■ Stored data entries
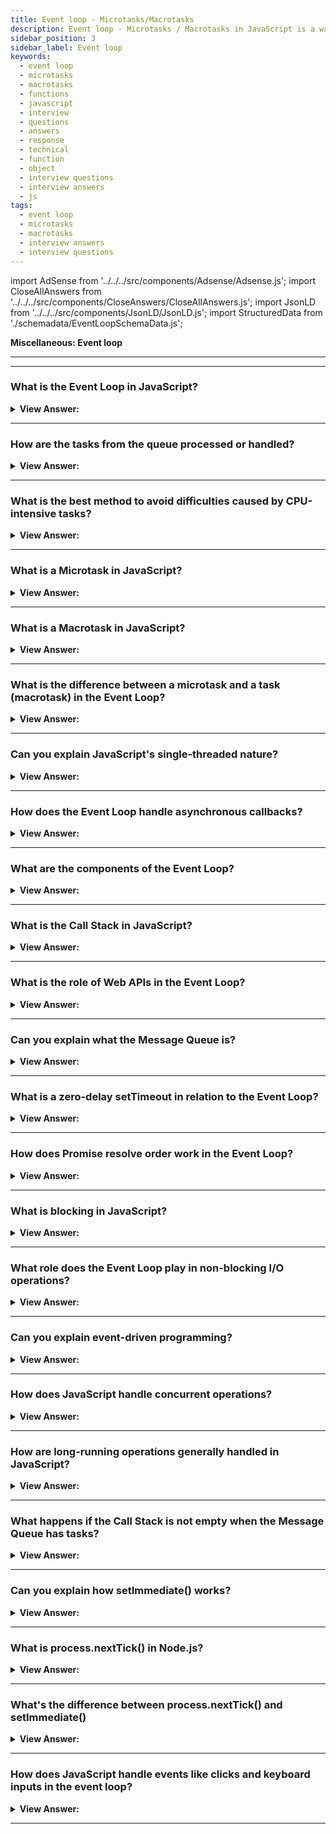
 ```yaml
---
title: Event loop - Microtasks/Macrotasks
description: Event loop - Microtasks / Macrotasks in JavaScript is a way to run code asynchronously. The event loop is a programming construct - Interview Questions & Answer
sidebar_position: 3
sidebar_label: Event loop
keywords:
  - event loop
  - microtasks
  - macrotasks
  - functions
  - javascript
  - interview
  - questions
  - answers
  - response
  - technical
  - function
  - object
  - interview questions
  - interview answers
  - js
tags:
  - event loop
  - microtasks
  - macrotasks
  - interview answers
  - interview questions
---
```


import AdSense from '../../../src/components/Adsense/Adsense.js';
import CloseAllAnswers from '../../../src/components/CloseAnswers/CloseAllAnswers.js';
import JsonLD from '../../../src/components/JsonLD/JsonLD.js';
import StructuredData from './schemadata/EventLoopSchemaData.js';

<JsonLD data={StructuredData} />

<head>
  <title>Event loop - Microtasks/Macrotasks | HelloJavaScript.info</title>
</head>

**Miscellaneous: Event loop**

---

<AdSense />

---

<CloseAllAnswers />

### What is the Event Loop in JavaScript?

<details>
  <summary><strong>View Answer:</strong></summary>
  <div>
  <div><strong>Interview Response:</strong> The event loop in the JavaScript engine is a mechanism that manages the execution order of asynchronous events and callbacks. It continuously checks for pending events, executes them, and handles concurrency in the single-threaded environment.
    </div><br />
  <div><strong>Technical Response:</strong> In computer science, the event loop is a programming construct or design pattern that waits for and dispatches events or messages in a program. The event loop concept is quite simple. There is an endless loop where the JavaScript engine waits for tasks, executes them, and then sleeps, waiting for more tasks. The general algorithm of the engine includes simple steps. Where there are tasks execute theme, starting with the oldest task first. Then, sleep until a new task appears, then go to one. That is a formalization of what we see when browsing a page. The JavaScript engine does nothing most of the time, and it only runs if a script/handler/event activates.
    </div><br />
  <div><strong className="codeExample">Diagram:</strong><br /><br />

  <div></div>

<img alt="Event Loop" src="/img/event-loop.gif" /><br /><br />

</div>
  </div>
</details>

---

### How are the tasks from the queue processed or handled?

<details>
  <summary><strong>View Answer:</strong></summary>
  <div>
  <div><strong>Interview Response:</strong> Tasks from the Message Queue are handled by moving them onto the Call Stack for execution when the Call Stack is empty, maintaining JavaScript's non-blocking nature. The tasks from the queue in JavaScript are processed in a first-in-first-out (FIFO) order. The event loop takes tasks from the queue one by one and executes them in sequential order.
    </div><br />
  <div><strong className="codeExample">Diagram:</strong><br /><br />

  <div></div>

<img alt="Callback Queue Event Loop Image" src='/img/callback-queue-event-loop.gif' />

</div>
  </div>
</details>

---

### What is the best method to avoid difficulties caused by CPU-intensive tasks?

<details>
  <summary><strong>View Answer:</strong></summary>
  <div>
  <div><strong>Interview Response:</strong> We can avoid problems by splitting the big task into pieces or chunks. The goal is to split your tasks into smaller chunks to reduce the load on the engine. It should be noted that the engine is limited to the number of tasks it can process within a given time.
    </div><br />
  <div><strong className="codeExample">Code Example:</strong><br /><br />

  <div></div>

```js
let i = 0;

let start = Date.now();

function count() {
  // do a piece of the heavy job (*)
  do {
    i++;
  } while (i % 1e6 != 0);

  if (i == 1e9) {
    console.log('Done in ' + (Date.now() - start) + 'ms');
  } else {
    setTimeout(count); // schedule the new call (**)
  }
}

count();
```

  </div>
  </div>
</details>

---

### What is a Microtask in JavaScript?

<details>
  <summary><strong>View Answer:</strong></summary>
  <div>
  <div><strong>Interview Response:</strong> A Microtask in JavaScript is a short, non-blocking task that's executed between tasks in the Event Loop, typically associated with resolving Promises and mutation observers.
</div><br />
  <div><strong>Technical Response:</strong> Microtasks come solely from our code. Promises usually create them: an execution of .then/catch/finally handler becomes a microtask. Microtasks are used “under the cover” of await, as it is another form of promise handling. There is also a special function `queueMicrotask(func)` that queues func for execution in the microtask queue.<br/> Immediately after every macro task, the engine executes all tasks from the microtask queue before running any other macro tasks or rendering or anything else. All microtasks complete before any other event handling, rendering, or macrotask.
</div><br />
  <div><strong className="codeExample">Code Example:</strong><br /><br />

  <div></div>

```js
// 3rd: console.logs "timeout" - timeout shows last because it is a macrotask.
setTimeout(() => console.log("timeout"));

// 2nd: console.logs "promise" -
// promise shows second, because .then passes through the microtask queue
Promise.resolve()
  .then(() => console.log("promise"));

// 1st: console.logs "code" –
// code shows first because it is a regular synchronous call.
console.log("code");
```

  </div><br />
  <div><strong className="codeExample">Code Example:</strong> Simple Algorithm<br /><br />

  <div></div>

<ol>
  <li>Dequeue and run the oldest task from the macrotask queue (e.g., “script”).</li>
  <li>Execute all microtasks</li>
  <li>While the microtask queue is not empty</li>
  <li>Dequeue and run the oldest microtask.</li>
  <li>Render changes, if any.</li>
  <li>If the macrotask queue is empty, wait till a macrotask appears.</li>
  <li>Go to step 1.</li>
</ol><br />

  </div>
  </div>
</details>

---

### What is a Macrotask in JavaScript?

<details>
  <summary><strong>View Answer:</strong></summary>
  <div>
  <div><strong>Interview Response:</strong> A macrotask in JavaScript refers to a unit of work that is scheduled and executed asynchronously, typically involving I/O operations or rendering updates, using mechanisms like timers or event listeners.
  </div><br />
  <div><strong className="codeExample">Code Example:</strong><br /><br />

  <div></div>

```javascript
console.log("Start");

setTimeout(() => {
  console.log("Inside macrotask");
}, 0);

console.log("End");
```

In this example, the code will output:

```
Start
End
Inside macrotask
```

Even though the setTimeout is set to 0 milliseconds, it still executes asynchronously as a macrotask, allowing other synchronous tasks (like the second console.log) to execute before it.

  </div>
  </div>
</details>

---

### What is the difference between a microtask and a task (macrotask) in the Event Loop?

<details>
  <summary><strong>View Answer:</strong></summary>
  <div>
  <div><strong>Interview Response:</strong> Microtasks and Macrotasks are both tasks in the Event Loop. Microtasks have higher priority and execute between Macro-tasks, often associated with Promise resolutions and mutation observers. Tasks include callbacks from setTimeout, setInterval, and other Web APIs.
  </div>
  </div>
</details>

---

### Can you explain JavaScript's single-threaded nature?

<details>
  <summary><strong>View Answer:</strong></summary>
  <div>
  <div><strong>Interview Response:</strong> JavaScript is single-threaded, means it executes one operation at a time. Despite this, it can handle asynchronous operations via its non-blocking, event-driven model and the Event Loop mechanism.
  </div>
  </div>
</details>

---

### How does the Event Loop handle asynchronous callbacks?

<details>
  <summary><strong>View Answer:</strong></summary>
  <div>
  <div><strong>Interview Response:</strong> The Event Loop moves asynchronous callbacks from the Message Queue to the Call Stack when it's empty, allowing JavaScript to handle asynchronous operations without blocking the main thread.
  </div>
  </div>
</details>

---

### What are the components of the Event Loop?

<details>
  <summary><strong>View Answer:</strong></summary>
  <div>
  <div><strong>Interview Response:</strong> The Event Loop consists of the Call Stack, Web APIs (like timers and AJAX), the Message Queue, and the loop itself.
  </div><br />
  <div><strong className="codeExample">Diagram:</strong><br /><br />

  <div></div>

<img alt="Event Loop" src="/img/event-loop.gif" /><br /><br />

</div>
  </div>
</details>

---

### What is the Call Stack in JavaScript?

<details>
  <summary><strong>View Answer:</strong></summary>
  <div>
  <div><strong>Interview Response:</strong> The Call Stack in JavaScript is a data structure that tracks the execution of function calls. It follows the Last In, First Out (LIFO) principle, enabling function execution tracking.
  </div>
  </div>
</details>

---

### What is the role of Web APIs in the Event Loop?

<details>
  <summary><strong>View Answer:</strong></summary>
  <div>
  <div><strong>Interview Response:</strong> Web APIs, provided by the browser, handle tasks like timeouts or AJAX calls asynchronously, outside the main JavaScript thread, and queue callbacks in the task queue when they are complete.
  </div>
  </div>
</details>

---

### Can you explain what the Message Queue is?

<details>
  <summary><strong>View Answer:</strong></summary>
  <div>
  <div><strong>Interview Response:</strong> The Message Queue in JavaScript stores callbacks from asynchronous operations like events or timeouts, which are processed by the Event Loop when the Call Stack is empty.
  </div>
  </div>
</details>

---

### What is a zero-delay setTimeout in relation to the Event Loop?

<details>
  <summary><strong>View Answer:</strong></summary>
  <div>
  <div><strong>Interview Response:</strong> A zero-delay setTimeout doesn't execute immediately, but rather queues its callback as a macrotask in the Message Queue, to run after current execution context and microtasks finish.
  </div>
  </div>
</details>

---

### How does Promise resolve order work in the Event Loop?

<details>
  <summary><strong>View Answer:</strong></summary>
  <div>
  <div><strong>Interview Response:</strong> Promises resolve after current synchronous code and before next render. In the event loop, promise callbacks (.then/.catch/.finally) run in the microtask queue, after the macro-task queue is empty.
  </div><br />
  <div><strong className="codeExample">Code Example:</strong><br /><br />

  <div></div>

```javascript
console.log('Start');

setTimeout(() => console.log('Timeout 1'), 0);

Promise.resolve().then(() => console.log('Promise 1'));

setTimeout(() => console.log('Timeout 2'), 0);

Promise.resolve().then(() => console.log('Promise 2'));

console.log('End');

// The output will be:
// Start
// End
// Promise 1
// Promise 2
// Timeout 1
// Timeout 2
```

Promises are resolved before timeouts because promise callbacks run in the microtask queue, which is processed before the next run of the macro-task queue (which includes timers).

  </div>
  </div>
</details>

---

### What is blocking in JavaScript?

<details>
  <summary><strong>View Answer:</strong></summary>
  <div>
  <div><strong>Interview Response:</strong> Blocking is when a JavaScript operation prevents further execution until it completes. The Event Loop helps prevent blocking through asynchronous callbacks.
  </div>
  </div>
</details>

---

### What role does the Event Loop play in non-blocking I/O operations?

<details>
  <summary><strong>View Answer:</strong></summary>
  <div>
  <div><strong>Interview Response:</strong> The Event Loop enables non-blocking I/O operations by offloading these tasks, running them asynchronously, and then processing their callbacks once they're complete, without blocking the execution of other code.
  </div>
  </div>
</details>

---

### Can you explain event-driven programming?

<details>
  <summary><strong>View Answer:</strong></summary>
  <div>
  <div><strong>Interview Response:</strong> Event-driven programming is a paradigm where the flow of the program is determined by events like user actions, sensor outputs, or messages from other programs, rather than a pre-defined sequence.
  </div><br/>  
  <div><strong>Technical Response:</strong> Event-driven programming is a programming paradigm that facilitates the creation of software applications that respond to external or internal events in real-time. Instead of following a predetermined sequence of instructions, event-driven programs are designed to react to events triggered by user actions, sensor outputs, or message passing. This approach enables developers to create highly responsive and interactive applications that can adapt to changing circumstances and user inputs, making them particularly well-suited for complex and dynamic systems. By relying on events to drive the program flow, event-driven programming can offer greater flexibility, scalability, and modularity than traditional procedural programming.
  </div><br />
  <div><strong className="codeExample">Code Example:</strong><br /><br />

  <div></div>

```javascript
document.getElementById('myButton').addEventListener('click', function() {
  console.log('Button was clicked!');
});
```

In this code:

**1.** An event listener is attached to a button with the id 'myButton'.
**2.** When the 'click' event is detected (i.e., the user clicks the button), the function is triggered, and an console.log is displayed in the console. This is an example of event-driven programming because the execution of the function is determined by the 'click' event.

  </div>
  </div>

</details>

---

### How does JavaScript handle concurrent operations?

<details>
  <summary><strong>View Answer:</strong></summary>
  <div>
  <div><strong>Interview Response:</strong> JavaScript handles concurrency using an event-driven, non-blocking I/O model. It uses a single-threaded event loop and asynchronous callbacks for potentially blocking operations, allowing concurrent processing.
  </div>
  </div>
</details>

---

### How are long-running operations generally handled in JavaScript?

<details>
  <summary><strong>View Answer:</strong></summary>
  <div>
  <div><strong>Interview Response:</strong> Long-running operations in JavaScript are often handled with asynchronous callbacks, Promises, or async/await syntax to prevent blocking the main thread, allowing other code to run concurrently.
  </div><br />
  <div><strong className="codeExample">Code Example:</strong><br /><br />

  <div></div>

Here's an example of a long-running operation, such as a network request, using the Fetch API and async/await syntax in JavaScript.

```javascript
async function fetchUserData() {
    try {
        const response = await fetch('https://api.example.com/user');
        const data = await response.json();
        console.log(data);
    } catch (error) {
        console.error('Error:', error);
    }
}

fetchUserData();
```

  </div>
  </div>
</details>

---

### What happens if the Call Stack is not empty when the Message Queue has tasks?

<details>
  <summary><strong>View Answer:</strong></summary>
  <div>
  <div><strong>Interview Response:</strong> If the call stack is not empty when the message queue has tasks, those tasks wait. The event loop only pushes tasks from the queue to the stack when the stack is empty.
  </div>
  </div>
</details>

---

### Can you explain how setImmediate() works?

<details>
  <summary><strong>View Answer:</strong></summary>
  <div>
  <div><strong>Interview Response:</strong> `setImmediate()` is a Node.js method that schedules a callback function to be run on the next iteration of the event loop, after I/O events callbacks and before timers set by setTimeout().
  </div><br />
  <div><strong className="codeExample">Code Example:</strong><br /><br />

  <div></div>

Here's a simple example of how `setImmediate()` works in Node.js.

```javascript
console.log('Start');

setImmediate(() => {
    console.log('setImmediate callback');
});

console.log('End');

// Output:
// Start
// End
// setImmediate callback
```

In this example, even though the `setImmediate()` function call appears before the second `console.log()`, its callback function is not run until after all the other code in the current iteration of the event loop has run. Thus, 'End' is logged before 'setImmediate callback'.

  </div>
  </div>
</details>

---

### What is process.nextTick() in Node.js?

<details>
  <summary><strong>View Answer:</strong></summary>
  <div>
  <div><strong>Interview Response:</strong> The `process.nextTick()` is a Node.js method that adds a callback to the "nextTick queue", which is processed after the current operation completes but before the Event Loop continues.
  </div><br />
  <div><strong className="codeExample">Code Example:</strong><br /><br />

  <div></div>

Here's an example of how `process.nextTick()` works in Node.js.

```javascript
console.log('Start');

process.nextTick(() => {
    console.log('nextTick callback');
});

console.log('End');

// Output:
// Start
// End
// nextTick callback
```

In this example, `process.nextTick()` schedules the callback function to be invoked in the next iteration of the event loop, but before any other I/O events or timers fire. Despite its placement after the second `console.log()` statement, the 'nextTick callback' message is logged after 'End'.

  </div>
  </div>
</details>

---

### What's the difference between process.nextTick() and setImmediate()

<details>
  <summary><strong>View Answer:</strong></summary>
  <div>
  <div><strong>Interview Response:</strong> The `process.nextTick()` method executes before the Event Loop continues, while setImmediate() executes on the next iteration of the Event Loop.
  </div>
  </div>
</details>

---

### How does JavaScript handle events like clicks and keyboard inputs in the event loop?

<details>
  <summary><strong>View Answer:</strong></summary>
  <div>
  <div><strong>Interview Response:</strong> JavaScript handles events like clicks and keyboard inputs through event listeners. When these events occur, their callback functions are added to the Message Queue and processed when the Call Stack is empty.
  </div>
  </div>
</details>

---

■ Work required
Each line in the records that carries "works" must be copied out.

■ Response below
### Can you explain how setImmediate() works?
Here's a simple example of how `setImmediate()` works in Node.js.
Here's an example of how `process.nextTick()` works in Node.js.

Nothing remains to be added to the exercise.